▶ [Dataset entries]:
§

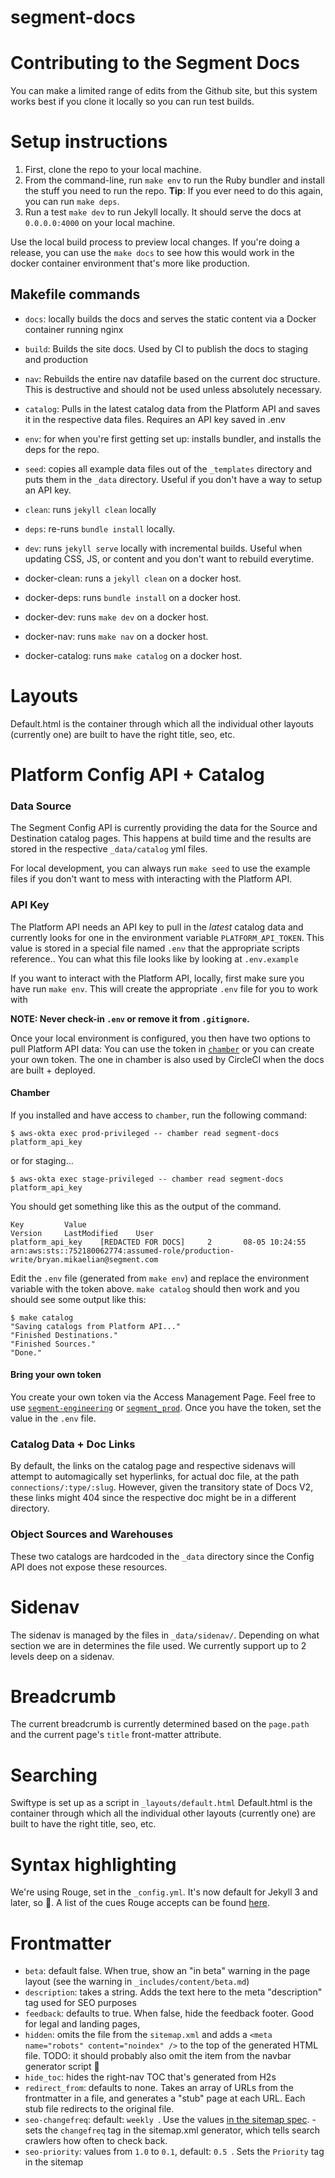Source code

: # segment-docs

# Contributing to the Segment Docs

You can make a limited range of edits from the Github site, but this system works best if you clone it locally so you can run test builds.

# Setup instructions
1. First, clone the repo to your local machine.
2. From the command-line, run `make env` to run the Ruby bundler and install the stuff you need to run the repo.
   **Tip**: If you ever need to do this again, you can run `make deps`.
3. Run a test `make dev` to run Jekyll locally. It should serve the docs at `0.0.0.0:4000` on your local machine.

Use the local build process to preview local changes. If you're doing a release, you can use the `make docs` to see how this would work in the docker container environment that's more like production.

## Makefile commands

- `docs`: locally builds the docs and serves the static content via a Docker container running nginx
- `build`: Builds the site docs. Used by CI to publish the docs to staging and production
- `nav`: Rebuilds the entire nav datafile based on the current doc structure. This is destructive and should not be used unless absolutely necessary.
- `catalog`: Pulls in the latest catalog data from the Platform API and saves it in the respective data files. Requires an API key saved in .env
- `env`: for when you're first getting set up: installs bundler, and installs the deps for the repo.
- `seed`: copies all example data files out of the `_templates` directory and puts them in the `_data` directory. Useful if you don't have a way to setup an API key.
- `clean`: runs `jekyll clean` locally
- `deps`: re-runs `bundle install` locally.
- `dev`: runs `jekyll serve` locally with incremental builds. Useful when updating CSS, JS, or content and you don't want to rebuild everytime.

- docker-clean: runs a `jekyll clean` on a docker host.
- docker-deps: runs `bundle install` on a docker host.
- docker-dev: runs `make dev` on a docker host.
- docker-nav: runs `make nav` on a docker host.
- docker-catalog: runs `make catalog` on a docker host.

# Layouts
Default.html is the container through which all the individual other layouts (currently one) are built to have the right title, seo, etc.

# Platform Config API + Catalog

### Data Source
The Segment Config API is currently providing the data for the Source and Destination catalog pages. This happens at build time and the results are stored in the respective `_data/catalog` yml files.

For local development, you can always run `make seed` to use the example files if you don't want to mess with interacting with the Platform API.

### API Key
The Platform API needs an API key to pull in the _latest_ catalog data and currently looks for one in the environment variable `PLATFORM_API_TOKEN`. This value is stored in a special file named `.env` that the appropriate scripts reference.. You can what this file looks like by looking at `.env.example` 


If you want to interact with the Platform API, locally, first make sure you have run `make env`. This will create the appropriate `.env` file for you to work with

**NOTE: Never check-in `.env` or remove it from `.gitignore`.**

Once your local environment is configured, you then have two options to pull Platform API data: You can use the token in [`chamber`](https://github.com/segmentio/chamber) or you can create your own token. The one in chamber is also used by CircleCI when the docs are built + deployed.

#### Chamber

If you installed and have access to `chamber`, run the following command:

```
$ aws-okta exec prod-privileged -- chamber read segment-docs platform_api_key
```

or for staging...

```
$ aws-okta exec stage-privileged -- chamber read segment-docs platform_api_key
```

You should get something like this as the output of the command.
```
Key			Value												Version		LastModified	User
platform_api_key	[REDACTED FOR DOCS]		2		08-05 10:24:55	arn:aws:sts::752180062774:assumed-role/production-write/bryan.mikaelian@segment.com
```

Edit the `.env` file (generated from `make env`) and replace the environment variable with the token above. `make catalog` should then work and you should see some output like this:

```
$ make catalog
"Saving catalogs from Platform API..."
"Finished Destinations."
"Finished Sources."
"Done."
```

#### Bring your own token

You create your own token via the Access Management Page. Feel free to use [`segment-engineering`](https://app.segment.com/segment-engineering/settings/access-management) or [`segment_prod`](https://app.segment.com/segment_prod/settings/access-management). Once you have the token, set the value in the `.env` file.


### Catalog Data + Doc Links
By default, the links on the catalog page and respective sidenavs will attempt to automagically set hyperlinks, for actual doc file, at the path `connections/:type/:slug`. However, given the transitory state of Docs V2, these links might 404 since the respective doc might be in a different directory.

### Object Sources and Warehouses
These two catalogs are hardcoded in the `_data` directory since the Config API does not expose these resources.

# Sidenav
The sidenav is managed by the files in `_data/sidenav/`. Depending on what section we are in determines the file used. We currently support up to 2 levels deep on a sidenav.

# Breadcrumb
The current breadcrumb is currently determined based on the `page.path` and the current page's `title` front-matter attribute.

# Searching

Swiftype is set up as a script in `_layouts/default.html`
Default.html is the container through which all the individual other layouts (currently one) are built to have the right title, seo, etc.



# Syntax highlighting

We're using Rouge, set in the `_config.yml`. It's now default for Jekyll 3 and later, so 🎉.
A list of the cues Rouge accepts can be found [here](https://github.com/rouge-ruby/rouge/wiki/list-of-supported-languages-and-lexers).


# Frontmatter

- `beta`: default false. When true, show an "in beta" warning in the page layout (see the warning in `_includes/content/beta.md`)
- `description`: takes a string. Adds the text here to the meta "description" tag used for SEO purposes
- `feedback`: defaults to true. When false, hide the feedback footer. Good for legal and landing pages,
- `hidden`: omits the file from the `sitemap.xml` and adds a `<meta name="robots" content="noindex" />` to the top of the generated HTML file. TODO: it should probably also omit the item from the navbar generator script 🤔
- `hide_toc`: hides the right-nav TOC that's generated from H2s
- `redirect_from`: defaults to none. Takes an array of URLs from the frontmatter in a file, and generates a "stub" page at each URL. Each stub file redirects to the original file.
- `seo-changefreq`: default: `weekly `. Use the values [in the sitemap spec](https://www.sitemaps.org/protocol.html#xmlTagDefinitions). - sets the `changefreq` tag in the sitemap.xml generator, which tells search crawlers how often to check back.
- `seo-priority`: values from `1.0` to `0.1`, default: `0.5 `. Sets the `Priority` tag in the sitemap
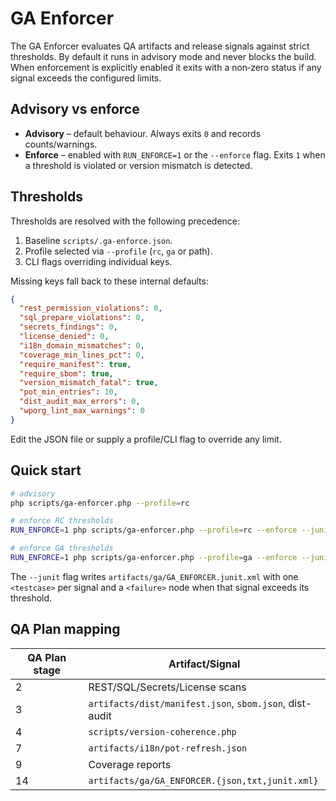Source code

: # GA Enforcer

The GA Enforcer evaluates QA artifacts and release signals against strict thresholds.
By default it runs in advisory mode and never blocks the build. When enforcement is
explicitly enabled it exits with a non‑zero status if any signal exceeds the
configured limits.

## Advisory vs enforce

- **Advisory** – default behaviour. Always exits `0` and records counts/warnings.
- **Enforce** – enabled with `RUN_ENFORCE=1` or the `--enforce` flag. Exits `1`
  when a threshold is violated or version mismatch is detected.

## Thresholds

Thresholds are resolved with the following precedence:

1. Baseline `scripts/.ga-enforce.json`.
2. Profile selected via `--profile` (`rc`, `ga` or path).
3. CLI flags overriding individual keys.

Missing keys fall back to these internal defaults:

```json
{
  "rest_permission_violations": 0,
  "sql_prepare_violations": 0,
  "secrets_findings": 0,
  "license_denied": 0,
  "i18n_domain_mismatches": 0,
  "coverage_min_lines_pct": 0,
  "require_manifest": true,
  "require_sbom": true,
  "version_mismatch_fatal": true,
  "pot_min_entries": 10,
  "dist_audit_max_errors": 0,
  "wporg_lint_max_warnings": 0
}
```

Edit the JSON file or supply a profile/CLI flag to override any limit.

## Quick start

```bash
# advisory
php scripts/ga-enforcer.php --profile=rc

# enforce RC thresholds
RUN_ENFORCE=1 php scripts/ga-enforcer.php --profile=rc --enforce --junit

# enforce GA thresholds
RUN_ENFORCE=1 php scripts/ga-enforcer.php --profile=ga --enforce --junit
```

The `--junit` flag writes `artifacts/ga/GA_ENFORCER.junit.xml` with one
`<testcase>` per signal and a `<failure>` node when that signal exceeds its
threshold.

## QA Plan mapping

| QA Plan stage | Artifact/Signal |
| ------------- | ---------------- |
| 2 | REST/SQL/Secrets/License scans |
| 3 | `artifacts/dist/manifest.json`, `sbom.json`, dist-audit |
| 4 | `scripts/version-coherence.php` |
| 7 | `artifacts/i18n/pot-refresh.json` |
| 9 | Coverage reports |
| 14 | `artifacts/ga/GA_ENFORCER.{json,txt,junit.xml}` |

§

▶ [Work to complete]: All of the data above needs to be given again exactly. Leave out each image.

▶ [Response for this exercise]:
Source code

: # segment-docs

# Contributing to the Segment Docs

You can make a limited range of edits from the Github site, but this system works best if you clone it locally so you can run test builds.

# Setup instructions
1. First, clone the repo to your local machine.
2. From the command-line, run `make env` to run the Ruby bundler and install the stuff you need to run the repo.
   **Tip**: If you ever need to do this again, you can run `make deps`.
3. Run a test `make dev` to run Jekyll locally. It should serve the docs at `0.0.0.0:4000` on your local machine.

Use the local build process to preview local changes. If you're doing a release, you can use the `make docs` to see how this would work in the docker container environment that's more like production.

## Makefile commands

- `docs`: locally builds the docs and serves the static content via a Docker container running nginx
- `build`: Builds the site docs. Used by CI to publish the docs to staging and production
- `nav`: Rebuilds the entire nav datafile based on the current doc structure. This is destructive and should not be used unless absolutely necessary.
- `catalog`: Pulls in the latest catalog data from the Platform API and saves it in the respective data files. Requires an API key saved in .env
- `env`: for when you're first getting set up: installs bundler, and installs the deps for the repo.
- `seed`: copies all example data files out of the `_templates` directory and puts them in the `_data` directory. Useful if you don't have a way to setup an API key.
- `clean`: runs `jekyll clean` locally
- `deps`: re-runs `bundle install` locally.
- `dev`: runs `jekyll serve` locally with incremental builds. Useful when updating CSS, JS, or content and you don't want to rebuild everytime.

- docker-clean: runs a `jekyll clean` on a docker host.
- docker-deps: runs `bundle install` on a docker host.
- docker-dev: runs `make dev` on a docker host.
- docker-nav: runs `make nav` on a docker host.
- docker-catalog: runs `make catalog` on a docker host.

# Layouts
Default.html is the container through which all the individual other layouts (currently one) are built to have the right title, seo, etc.

# Platform Config API + Catalog

### Data Source
The Segment Config API is currently providing the data for the Source and Destination catalog pages. This happens at build time and the results are stored in the respective `_data/catalog` yml files.

For local development, you can always run `make seed` to use the example files if you don't want to mess with interacting with the Platform API.

### API Key
The Platform API needs an API key to pull in the _latest_ catalog data and currently looks for one in the environment variable `PLATFORM_API_TOKEN`. This value is stored in a special file named `.env` that the appropriate scripts reference.. You can what this file looks like by looking at `.env.example` 


If you want to interact with the Platform API, locally, first make sure you have run `make env`. This will create the appropriate `.env` file for you to work with

**NOTE: Never check-in `.env` or remove it from `.gitignore`.**

Once your local environment is configured, you then have two options to pull Platform API data: You can use the token in [`chamber`](https://github.com/segmentio/chamber) or you can create your own token. The one in chamber is also used by CircleCI when the docs are built + deployed.

#### Chamber

If you installed and have access to `chamber`, run the following command:

```
$ aws-okta exec prod-privileged -- chamber read segment-docs platform_api_key
```

or for staging...

```
$ aws-okta exec stage-privileged -- chamber read segment-docs platform_api_key
```

You should get something like this as the output of the command.
```
Key			Value												Version		LastModified	User
platform_api_key	[REDACTED FOR DOCS]		2		08-05 10:24:55	arn:aws:sts::752180062774:assumed-role/production-write/bryan.mikaelian@segment.com
```

Edit the `.env` file (generated from `make env`) and replace the environment variable with the token above. `make catalog` should then work and you should see some output like this:

```
$ make catalog
"Saving catalogs from Platform API..."
"Finished Destinations."
"Finished Sources."
"Done."
```

#### Bring your own token

You create your own token via the Access Management Page. Feel free to use [`segment-engineering`](https://app.segment.com/segment-engineering/settings/access-management) or [`segment_prod`](https://app.segment.com/segment_prod/settings/access-management). Once you have the token, set the value in the `.env` file.


### Catalog Data + Doc Links
By default, the links on the catalog page and respective sidenavs will attempt to automagically set hyperlinks, for actual doc file, at the path `connections/:type/:slug`. However, given the transitory state of Docs V2, these links might 404 since the respective doc might be in a different directory.

### Object Sources and Warehouses
These two catalogs are hardcoded in the `_data` directory since the Config API does not expose these resources.

# Sidenav
The sidenav is managed by the files in `_data/sidenav/`. Depending on what section we are in determines the file used. We currently support up to 2 levels deep on a sidenav.

# Breadcrumb
The current breadcrumb is currently determined based on the `page.path` and the current page's `title` front-matter attribute.

# Searching

Swiftype is set up as a script in `_layouts/default.html`
Default.html is the container through which all the individual other layouts (currently one) are built to have the right title, seo, etc.



# Syntax highlighting

We're using Rouge, set in the `_config.yml`. It's now default for Jekyll 3 and later, so 🎉.
A list of the cues Rouge accepts can be found [here](https://github.com/rouge-ruby/rouge/wiki/list-of-supported-languages-and-lexers).


# Frontmatter

- `beta`: default false. When true, show an "in beta" warning in the page layout (see the warning in `_includes/content/beta.md`)
- `description`: takes a string. Adds the text here to the meta "description" tag used for SEO purposes
- `feedback`: defaults to true. When false, hide the feedback footer. Good for legal and landing pages,
- `hidden`: omits the file from the `sitemap.xml` and adds a `<meta name="robots" content="noindex" />` to the top of the generated HTML file. TODO: it should probably also omit the item from the navbar generator script 🤔
- `hide_toc`: hides the right-nav TOC that's generated from H2s
- `redirect_from`: defaults to none. Takes an array of URLs from the frontmatter in a file, and generates a "stub" page at each URL. Each stub file redirects to the original file.
- `seo-changefreq`: default: `weekly `. Use the values [in the sitemap spec](https://www.sitemaps.org/protocol.html#xmlTagDefinitions). - sets the `changefreq` tag in the sitemap.xml generator, which tells search crawlers how often to check back.
- `seo-priority`: values from `1.0` to `0.1`, default: `0.5 `. Sets the `Priority` tag in the sitemap
Source code

: # GA Enforcer

The GA Enforcer evaluates QA artifacts and release signals against strict thresholds.
By default it runs in advisory mode and never blocks the build. When enforcement is
explicitly enabled it exits with a non‑zero status if any signal exceeds the
configured limits.

## Advisory vs enforce

- **Advisory** – default behaviour. Always exits `0` and records counts/warnings.
- **Enforce** – enabled with `RUN_ENFORCE=1` or the `--enforce` flag. Exits `1`
  when a threshold is violated or version mismatch is detected.

## Thresholds

Thresholds are resolved with the following precedence:

1. Baseline `scripts/.ga-enforce.json`.
2. Profile selected via `--profile` (`rc`, `ga` or path).
3. CLI flags overriding individual keys.

Missing keys fall back to these internal defaults:

```json
{
  "rest_permission_violations": 0,
  "sql_prepare_violations": 0,
  "secrets_findings": 0,
  "license_denied": 0,
  "i18n_domain_mismatches": 0,
  "coverage_min_lines_pct": 0,
  "require_manifest": true,
  "require_sbom": true,
  "version_mismatch_fatal": true,
  "pot_min_entries": 10,
  "dist_audit_max_errors": 0,
  "wporg_lint_max_warnings": 0
}
```

Edit the JSON file or supply a profile/CLI flag to override any limit.

## Quick start

```bash
# advisory
php scripts/ga-enforcer.php --profile=rc

# enforce RC thresholds
RUN_ENFORCE=1 php scripts/ga-enforcer.php --profile=rc --enforce --junit

# enforce GA thresholds
RUN_ENFORCE=1 php scripts/ga-enforcer.php --profile=ga --enforce --junit
```

The `--junit` flag writes `artifacts/ga/GA_ENFORCER.junit.xml` with one
`<testcase>` per signal and a `<failure>` node when that signal exceeds its
threshold.

## QA Plan mapping

| QA Plan stage | Artifact/Signal |
| ------------- | ---------------- |
| 2 | REST/SQL/Secrets/License scans |
| 3 | `artifacts/dist/manifest.json`, `sbom.json`, dist-audit |
| 4 | `scripts/version-coherence.php` |
| 7 | `artifacts/i18n/pot-refresh.json` |
| 9 | Coverage reports |
| 14 | `artifacts/ga/GA_ENFORCER.{json,txt,junit.xml}` |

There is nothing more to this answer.